(Collection entries)
============================================================

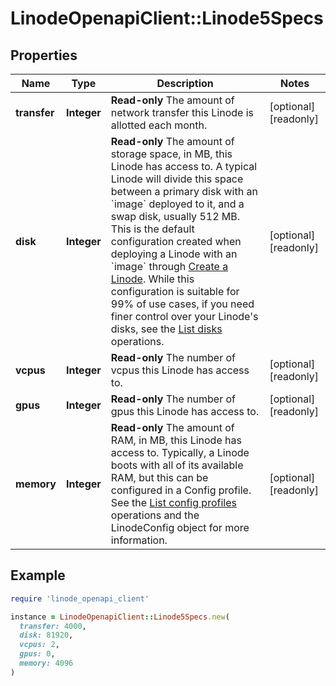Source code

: # LinodeOpenapiClient::Linode5Specs

## Properties

| Name | Type | Description | Notes |
| ---- | ---- | ----------- | ----- |
| **transfer** | **Integer** | __Read-only__ The amount of network transfer this Linode is allotted each month. | [optional][readonly] |
| **disk** | **Integer** | __Read-only__ The amount of storage space, in MB, this Linode has access to. A typical Linode will divide this space between a primary disk with an &#x60;image&#x60; deployed to it, and a swap disk, usually 512 MB. This is the default configuration created when deploying a Linode with an &#x60;image&#x60; through [Create a Linode](https://techdocs.akamai.com/linode-api/reference/post-linode-instance). While this configuration is suitable for 99% of use cases, if you need finer control over your Linode&#39;s disks, see the [List disks](https://techdocs.akamai.com/linode-api/reference/get-linode-disks) operations. | [optional][readonly] |
| **vcpus** | **Integer** | __Read-only__ The number of vcpus this Linode has access to. | [optional][readonly] |
| **gpus** | **Integer** | __Read-only__ The number of gpus this Linode has access to. | [optional][readonly] |
| **memory** | **Integer** | __Read-only__ The amount of RAM, in MB, this Linode has access to.  Typically, a Linode boots with all of its available RAM, but this can be configured in a Config profile. See the [List config profiles](https://techdocs.akamai.com/linode-api/reference/get-linode-configs) operations and the LinodeConfig object for more information. | [optional][readonly] |

## Example

```ruby
require 'linode_openapi_client'

instance = LinodeOpenapiClient::Linode5Specs.new(
  transfer: 4000,
  disk: 81920,
  vcpus: 2,
  gpus: 0,
  memory: 4096
)
```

============================================================

» **To do**
Copy each line above precisely, dropping the pictures.

» **Answer to this exercise**
Source code

: # LinodeOpenapiClient::Linode5Specs

## Properties

| Name | Type | Description | Notes |
| ---- | ---- | ----------- | ----- |
| **transfer** | **Integer** | __Read-only__ The amount of network transfer this Linode is allotted each month. | [optional][readonly] |
| **disk** | **Integer** | __Read-only__ The amount of storage space, in MB, this Linode has access to. A typical Linode will divide this space between a primary disk with an &#x60;image&#x60; deployed to it, and a swap disk, usually 512 MB. This is the default configuration created when deploying a Linode with an &#x60;image&#x60; through [Create a Linode](https://techdocs.akamai.com/linode-api/reference/post-linode-instance). While this configuration is suitable for 99% of use cases, if you need finer control over your Linode&#39;s disks, see the [List disks](https://techdocs.akamai.com/linode-api/reference/get-linode-disks) operations. | [optional][readonly] |
| **vcpus** | **Integer** | __Read-only__ The number of vcpus this Linode has access to. | [optional][readonly] |
| **gpus** | **Integer** | __Read-only__ The number of gpus this Linode has access to. | [optional][readonly] |
| **memory** | **Integer** | __Read-only__ The amount of RAM, in MB, this Linode has access to.  Typically, a Linode boots with all of its available RAM, but this can be configured in a Config profile. See the [List config profiles](https://techdocs.akamai.com/linode-api/reference/get-linode-configs) operations and the LinodeConfig object for more information. | [optional][readonly] |

## Example

```ruby
require 'linode_openapi_client'

instance = LinodeOpenapiClient::Linode5Specs.new(
  transfer: 4000,
  disk: 81920,
  vcpus: 2,
  gpus: 0,
  memory: 4096
)
```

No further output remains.